I first read Now is the Time to Open Your Heart a few years ago, but it has only been rereading it in the light of the Covid pandemic and the current pressures and stresses of life, that I have appreciated the message of taking the time to feed our souls. Our modern lifestyle is driven by technological connection and yet loneliness and depression is on the increase. We end up being so busy trying to juggle everything in our lives, rushing from one place to another, accumulating more stuff and wealth than we can possibly need, but are totally disconnected from each other and from ourselves. Grandmother tells Kate:
“When you are caught up in the world that you did not design as support for your life and the life of earth and people, it is like being caught in someone else’s dream or nightmare ….it is not really living…humankind will not survive if we continue this way …driving their lives forward while watching what is happening along the road…“
We don’t necessarily need to raft some rapids or journey to the Amazon forest to find emotional or spiritual healing and enlightenment, but we do need to pay attention to our inner life and our need for deep personal connections with others.
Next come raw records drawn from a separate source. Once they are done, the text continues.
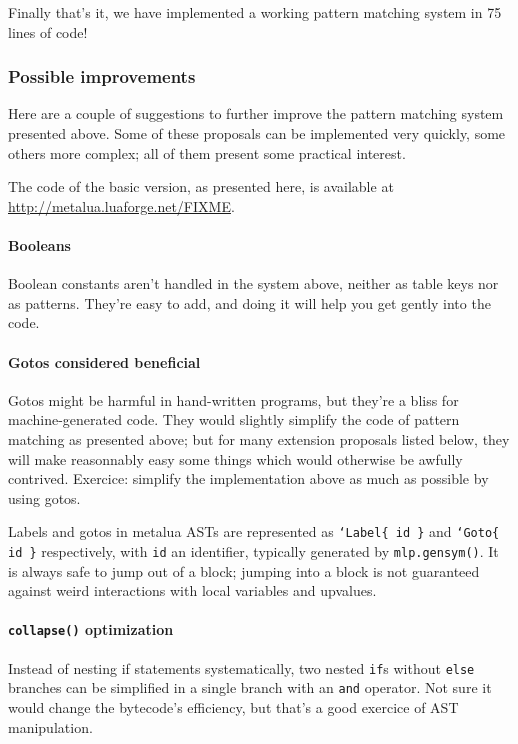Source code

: \noindent Finally that's it, we have implemented a working pattern
matching system in 75 lines of code!

\subsubsection{Possible improvements}
Here are a couple of suggestions to further improve the pattern
matching system presented above. Some of these proposals can be
implemented very quickly, some others more complex; all of them
present some practical interest.

The code of the basic version, as presented here, is available at
\url{http://metalua.luaforge.net/FIXME}.

\paragraph{Booleans} Boolean constants aren't handled in the system
above, neither as table keys nor as patterns. They're easy to add, and
doing it will help you get gently into the code.

\paragraph{Gotos considered beneficial} Gotos might be harmful in
hand-written programs, but they're a bliss for machine-generated
code. They would slightly simplify the code of pattern matching as
presented above; but for many extension proposals listed below, they
will make reasonnably easy some things which would otherwise be
awfully contrived. Exercice: simplify the implementation above as much
as possible by using gotos.

Labels and gotos in metalua ASTs are represented as {\tt`Label\{ id
  \}} and {\tt`Goto\{ id \}} respectively, with {\tt id} an
identifier, typically generated by {\tt mlp.gensym()}. It is always
safe to jump out of a block; jumping into a block is not guaranteed
against weird interactions with local variables and upvalues.

\paragraph{{\tt collapse()} optimization} Instead of nesting if
statements systematically, two nested {\tt if}s without {\tt else}
branches can be simplified in a single branch with an {\tt and}
operator. Not sure it would change the bytecode's efficiency, but
that's a good exercice of AST manipulation.

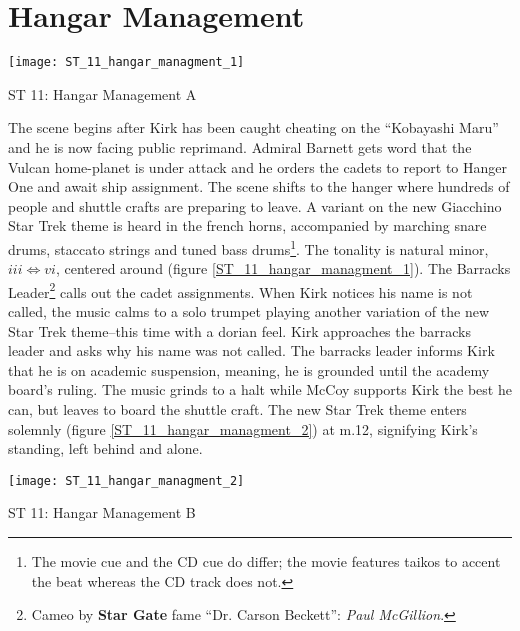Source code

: \section{Hangar Management}
\begin{marginfigure}
\center
\texttt{[image: ST\_11\_hangar\_managment\_1]}
	\caption{ST 11: Hangar Management A}
	\label{ST_11_hangar_managment_1}
\end{marginfigure}
The scene begins after Kirk has been caught cheating on the ``Kobayashi Maru'' and he is now facing public reprimand. Admiral Barnett gets word that the Vulcan home-planet is under attack and he orders the cadets to report to Hanger One and await ship assignment. The scene shifts to the hanger where hundreds of people and shuttle crafts are preparing to leave. A variant on the new Giacchino Star Trek theme is heard in the french horns, accompanied by marching snare drums, staccato strings and tuned bass drums\footnote{The movie cue and the CD cue do differ; the movie features taikos to accent the beat whereas the CD track does not.}. The tonality is natural minor, \({iii}{\Leftrightarrow}{vi}\), centered around \aflat (figure \ref{ST_11_hangar_managment_1}). The Barracks Leader\footnote{Cameo by \textbf{Star Gate} fame ``Dr. Carson Beckett'': \textit{Paul McGillion}.} calls out the cadet assignments. When Kirk notices his name is not called, the music calms to a solo trumpet playing another variation of the new Star Trek theme--this time with a dorian feel. Kirk approaches the barracks leader and asks why his name was not called. The barracks leader informs Kirk that he is on academic suspension, meaning, he is grounded until the academy board's ruling. The music grinds to a halt while McCoy supports Kirk the best he can, but leaves to board the shuttle craft. The new Star Trek theme enters solemnly (figure \ref{ST_11_hangar_managment_2}) at m.12, signifying Kirk's standing, left behind and alone.

\begin{marginfigure}
\center
\texttt{[image: ST\_11\_hangar\_managment\_2]}
	\caption{ST 11: Hangar Management B}
	\label{ST_11_hangar_managment_2}
\end{marginfigure}
 

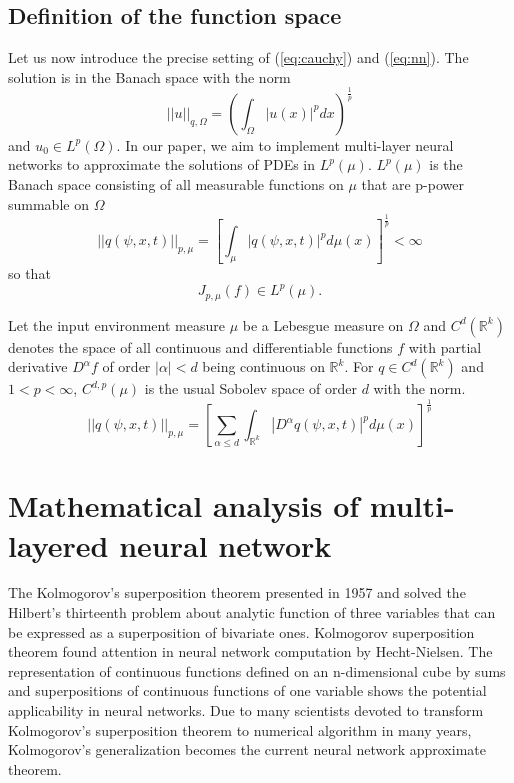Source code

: \documentclass{article}
\begin{document}
		\subsection{Definition of the function space}
		Let us now introduce the precise setting of (\ref{eq:cauchy}) and (\ref{eq:nn}).
The solution is in the Banach space with the norm
		\begin{equation}
		||u||_{q,\Omega} = \left(\int_{\Omega} |u(x)|^{p} dx\right)^{\frac{1}{p}}
		\end{equation}
		and $u_{0} \in L^{p}(\Omega)$.
In our paper, we aim to implement multi-layer neural networks to approximate the solutions of PDEs in $L^{p}(\mu)$.
$L^{p}(\mu)$ is the Banach space consisting of all measurable functions on $\mu$ that are p-power summable on $\Omega$
		\begin{equation}
		||q(\psi,x,t)||_{p,\mu} = \left[\int_{\mu} |q(\psi,x,t)|^{p} d\mu(x)\right]^{\frac{1}{p}} < \infty
		\end{equation}
		so that
		\begin{equation}
		J_{p,\mu}(f)  \in L^{p}(\mu).
		\end{equation}

		Let the input environment measure $\mu$ be a Lebesgue measure on $\Omega$
and $C^{d}(\mathbb{R}^{k})$ denotes the space of all continuous
and differentiable functions $f$ with partial derivative $D^{\alpha}f$ of order $|\alpha| < d$ being continuous on $\mathbb{R}^{k}$.
For $q \in C^{d}(\mathbb{R}^{k})$ and $1 < p < \infty$, $C^{d,p}(\mu)$ is the usual Sobolev space of order $d$ with the norm.
		\begin{equation}
||q(\psi,x,t)||_{p,\mu} = \left[ \sum_{\alpha \leq d} \int_{\mathbb{R}^{k}} |D^{\alpha}q(\psi,x,t)|^{p} d \mu(x)\right]^{\frac{1}{p}}
		\end{equation}



\section{Mathematical analysis of multi-layered neural network}
 The Kolmogorov's superposition theorem presented in 1957 and solved the Hilbert's thirteenth problem \footnotemark about analytic function of three variables that can be expressed as a superposition of bivariate ones.
Kolmogorov superposition theorem found attention in neural network computation by Hecht{-}Nielsen\cite{nielsen}.
The representation of continuous functions defined on an n{-}dimensional cube by sums and superpositions of continuous functions of one variable shows the potential applicability in neural networks\cite{kurkova}.
Due to many scientists devoted to transform Kolmogorov's superposition theorem to numerical algorithm in many years,
Kolmogorov's generalization becomes the current neural network approximate theorem.
\end{document}
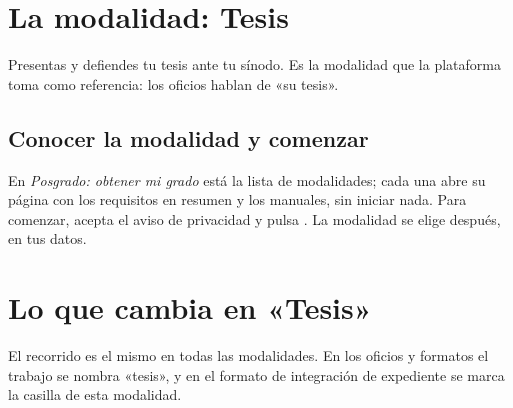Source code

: \section{La modalidad: Tesis}
Presentas y defiendes tu tesis ante tu sínodo. Es la modalidad que la plataforma toma como referencia: los oficios hablan de «su tesis».

\subsection{Conocer la modalidad y comenzar}
En \emph{Posgrado: obtener mi grado} está la lista de modalidades; cada una abre su página con los requisitos en resumen y los manuales, sin iniciar nada. Para comenzar, acepta el aviso de privacidad y pulsa . La modalidad se elige después, en tus datos.
\section{Lo que cambia en «Tesis»}
El recorrido es el mismo en todas las modalidades. En los oficios y formatos el trabajo se nombra «tesis», y en el formato de integración de expediente se marca la casilla de esta modalidad.
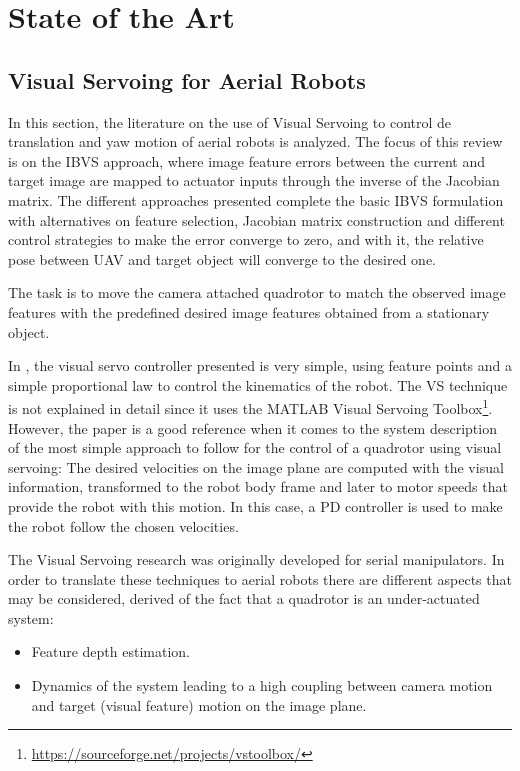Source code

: \section{State of the Art}

\subsection{Visual Servoing for Aerial Robots}

In this section, the literature on the use of Visual Servoing to control de translation and yaw motion of aerial robots is analyzed. The focus of this review is on the IBVS approach, where image feature errors between the current and target image are mapped to actuator inputs through the inverse of the Jacobian matrix. The different approaches presented complete the basic IBVS formulation with alternatives on feature selection, Jacobian matrix construction and different control strategies to make the error converge to zero, and with it, the relative pose between UAV and target object will converge to the desired one.

The task is to move the camera attached quadrotor to match the observed image features with the predefined desired image features obtained from a stationary object.

In \cite{ceren_vision-based_2009}, the visual servo controller presented is very simple, using feature points and a simple proportional law to control the kinematics of the robot. The VS technique is not explained in detail since it uses the MATLAB Visual Servoing Toolbox\footnote{\url{https://sourceforge.net/projects/vstoolbox/}}. However, the paper is a good reference when it comes to the system description of the most simple approach to follow for the control of a quadrotor using visual servoing: The desired velocities on the image plane are computed with the visual information, transformed to the robot body frame and later to motor speeds that provide the robot with this motion. In this case, a PD controller is used to make the robot follow the chosen velocities. 


The Visual Servoing research was originally developed for serial manipulators. In order to translate these techniques to aerial robots there are different aspects that may be considered, derived of the fact that a quadrotor is an under-actuated system:

\begin{itemize}
	\item Feature depth estimation.
	\item Dynamics of the system leading to a high coupling between camera motion and target (visual feature) motion on the image plane.
\end{itemize}

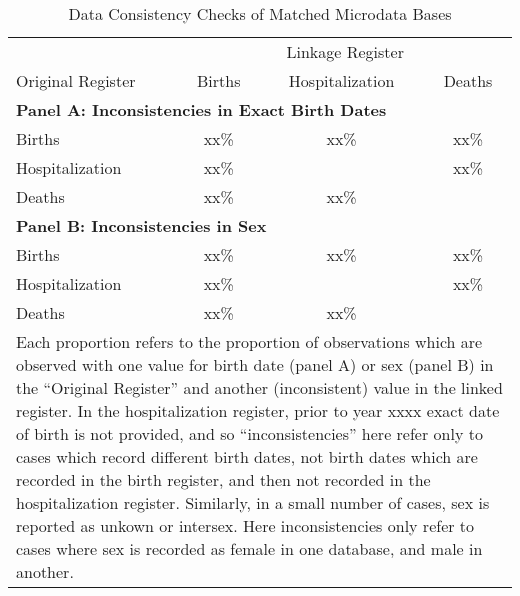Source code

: \documentclass[11pt]{article}
\begin{document}
\begin{spacing}{1.5}
\begin{appendices}
    \begin{table}[htpb!]
    \centering
    \caption{Data Consistency Checks of Matched Microdata Bases}  
    \begin{tabular}{lccc} \toprule
               & \multicolumn{3}{c}{Linkage Register} \\ \cmidrule(r){2-4}  
      Original Register & Births & Hospitalization & Deaths \\ \midrule
      \multicolumn{4}{l}{\textbf{Panel A: Inconsistencies in Exact Birth Dates}} \\
      Births          & xx\% & xx\% & xx\% \\
      Hospitalization \hspace{2cm} & xx\% &      & xx\% \\
      Deaths          & xx\% & xx\% &      \\
      \multicolumn{4}{l}{\textbf{Panel B: Inconsistencies in Sex}} \\
      Births          & xx\% & xx\% & xx\% \\
      Hospitalization & xx\% &      & xx\% \\
      Deaths          & xx\% & xx\% &      \\ \bottomrule
      \multicolumn{4}{p{10.2cm}}{\footnotesize Each proportion refers to
        the proportion of observations which are observed with one value
        for birth date (panel A) or sex (panel B) in the ``Original Register''
        and another (inconsistent) value in the linked register. In the
        hospitalization register, prior to year xxxx exact date of birth
        is not provided, and so ``inconsistencies'' here refer only to cases
        which record different birth dates, not birth dates which are recorded
        in the birth register, and then not recorded in the hospitalization
        register.  Similarly, in a small number of cases, sex is reported
        as unkown or intersex.  Here inconsistencies only refer to cases where
        sex is recorded as female in one database, and male in another.} \\
    \end{tabular}
  \end{table}


\end{appendices}
\end{spacing}
\end{document}
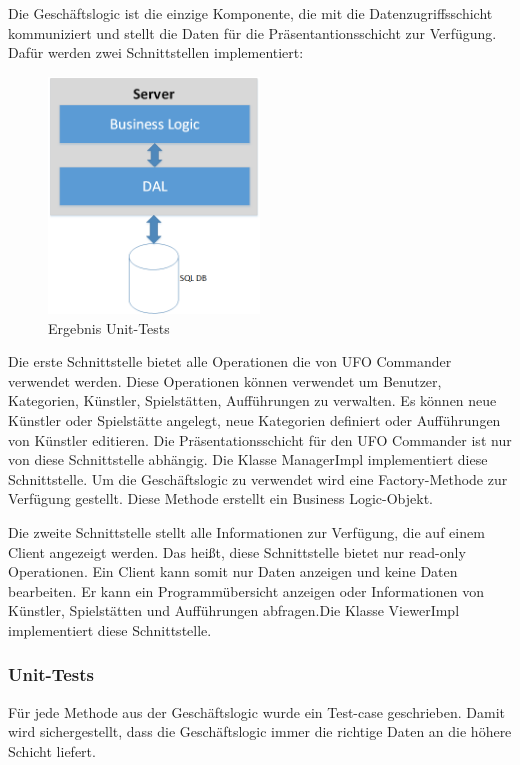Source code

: \documentclass[12pt, a4paper]{article}
\begin{document}
Die Geschäftslogic ist die einzige Komponente, die mit die Datenzugriffsschicht kommuniziert und stellt die Daten für die Präsentantionsschicht zur Verfügung. Dafür werden zwei Schnittstellen implementiert:

\begin{figure}[h] 	
	\centering
		\includegraphics[width=0.5\textwidth]{Server.png}
	\caption{Ergebnis Unit-Tests}
\end{figure}

Die erste Schnittstelle bietet alle Operationen die von UFO Commander verwendet werden. Diese Operationen können verwendet um Benutzer, Kategorien, Künstler, Spielstätten, Aufführungen zu verwalten. 
Es können neue Künstler oder Spielstätte angelegt, neue Kategorien definiert oder Aufführungen von Künstler editieren. Die Präsentationsschicht für den UFO Commander ist nur von diese Schnittstelle abhängig. Die Klasse ManagerImpl implementiert diese Schnittstelle. Um die Geschäftslogic zu verwendet wird eine Factory-Methode zur Verfügung gestellt. Diese Methode erstellt ein Business Logic-Objekt.

Die zweite Schnittstelle stellt alle Informationen zur Verfügung, die auf einem Client angezeigt werden. Das heißt, diese Schnittstelle bietet nur read-only Operationen. Ein Client kann somit nur Daten
anzeigen und keine Daten bearbeiten. Er kann ein Programmübersicht anzeigen oder Informationen von Künstler, Spielstätten und Aufführungen abfragen.Die Klasse ViewerImpl implementiert diese Schnittstelle.

\subsubsection{Unit-Tests}

Für jede Methode aus der Geschäftslogic wurde ein Test-case geschrieben. Damit wird sichergestellt, dass die Geschäftslogic immer die richtige Daten an die höhere Schicht liefert.
\end{document}
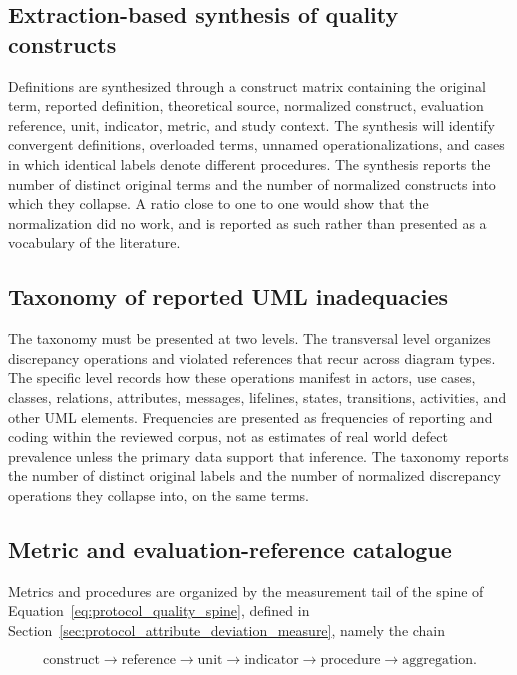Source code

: \subsection{Extraction-based synthesis of quality constructs}

Definitions are synthesized through a construct matrix containing the original term, reported definition, theoretical source, normalized construct, evaluation reference, unit, indicator, metric, and study context. The synthesis will identify convergent definitions, overloaded terms, unnamed operationalizations, and cases in which identical labels denote different procedures. The synthesis reports the number of distinct original terms and the number of normalized constructs into which they collapse. A ratio close to one to one would show that the normalization did no work, and is reported as such rather than presented as a vocabulary of the literature.

\subsection{Taxonomy of reported UML inadequacies}

The taxonomy must be presented at two levels. The transversal level organizes discrepancy operations and violated references that recur across diagram types. The specific level records how these operations manifest in actors, use cases, classes, relations, attributes, messages, lifelines, states, transitions, activities, and other UML elements. Frequencies are presented as frequencies of reporting and coding within the reviewed corpus, not as estimates of real world defect prevalence unless the primary data support that inference. The taxonomy reports the number of distinct original labels and the number of normalized discrepancy operations they collapse into, on the same terms.

\subsection{Metric and evaluation-reference catalogue}

Metrics and procedures are organized by the measurement tail of the spine of Equation~\ref{eq:protocol_quality_spine}, defined in Section~\ref{sec:protocol_attribute_deviation_measure}, namely the chain

\begin{equation}
\text{construct} \rightarrow \text{reference} \rightarrow \text{unit} \rightarrow \text{indicator} \rightarrow \text{procedure} \rightarrow \text{aggregation}.
\label{eq:protocol_metrology_chain}
\end{equation}

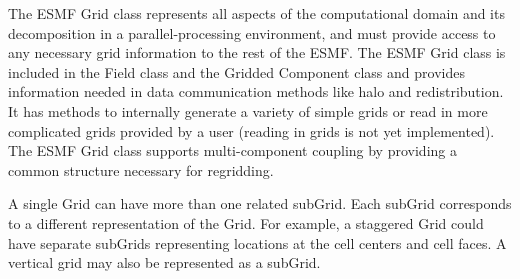 %


The ESMF Grid class represents all aspects of the computational domain and its
decomposition in a parallel-processing environment, and must provide access to
any necessary grid information to the rest of the ESMF.  The ESMF Grid class
is included in the Field class and the Gridded Component class
and provides information needed in data communication methods like halo and
redistribution.  It has methods to internally generate a variety of
simple grids or read in more complicated grids provided by a user 
(reading in grids is not yet implemented).  The
ESMF Grid class supports multi-component coupling by providing a common
structure necessary for regridding.

A single Grid can have more than one related subGrid.  Each subGrid corresponds
to a different representation of the Grid.  For example, a staggered Grid could
have separate subGrids representing locations at the cell centers and cell 
faces.  A vertical grid may also be represented as a subGrid.

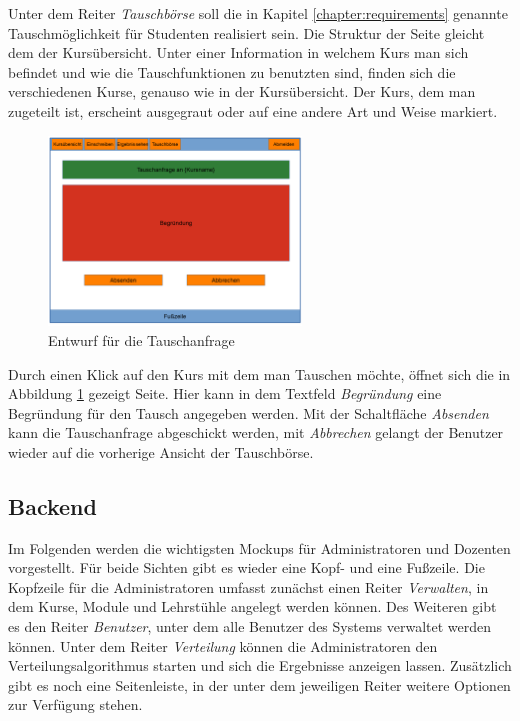             Unter dem Reiter \textit{Tauschbörse} soll die in Kapitel \ref{chapter:requirements} genannte Tauschmöglichkeit für Studenten realisiert sein.
            Die Struktur der Seite gleicht dem der Kursübersicht.
            Unter einer Information in welchem Kurs man sich befindet und wie die Tauschfunktionen zu benutzten sind, finden sich die verschiedenen Kurse, genauso wie in der Kursübersicht.
            Der Kurs, dem man zugeteilt ist, erscheint ausgegraut oder auf eine andere Art und Weise markiert.
            
            \begin{figure}[t]
            	\centering
            	\includegraphics[width=0.6\textwidth]{./design/images/MockUpsFrontend/frontendSwap2.png}
            	\caption{Entwurf für die Tauschanfrage}
            	\label{fig:mockupResultsSwap2}
            \end{figure}
            
            Durch einen Klick auf den Kurs mit dem man Tauschen möchte, öffnet sich die in Abbildung \ref{fig:mockupResultsSwap2} gezeigt Seite.
            Hier kann in dem Textfeld \textit{Begründung} eine Begründung für den Tausch angegeben werden.
            Mit der Schaltfläche \textit{Absenden} kann die Tauschanfrage abgeschickt werden, mit \textit{Abbrechen} gelangt der Benutzer wieder auf die vorherige Ansicht der Tauschbörse.
            
                
            
    
        \subsection{Backend}
	        Im Folgenden werden die wichtigsten Mockups für Administratoren und Dozenten vorgestellt.
	        Für beide Sichten gibt es wieder eine Kopf- und eine Fußzeile.
	        Die Kopfzeile für die Administratoren umfasst zunächst einen Reiter \textit{Verwalten}, in dem Kurse, Module und Lehrstühle angelegt werden können.
	        Des Weiteren gibt es den Reiter \textit{Benutzer}, unter dem alle Benutzer des Systems verwaltet werden können.
	        Unter dem Reiter \textit{Verteilung} können die Administratoren den Verteilungsalgorithmus starten und sich die Ergebnisse anzeigen lassen.
	        Zusätzlich gibt es noch eine Seitenleiste, in der unter dem jeweiligen Reiter weitere Optionen zur Verfügung stehen.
Opening our hearts also means opening our eyes to the opportunities that surround us in the everyday of life. Lighting a candle to read reflectively or meditate, taking a walk in the park and opening our ears to the sounds of nature, or gazing at the stars and contemplating the mystery and meaning of life. Taking the time to open our hearts, renew our minds and connect with our inner self. There is a lot we can learn from other traditions.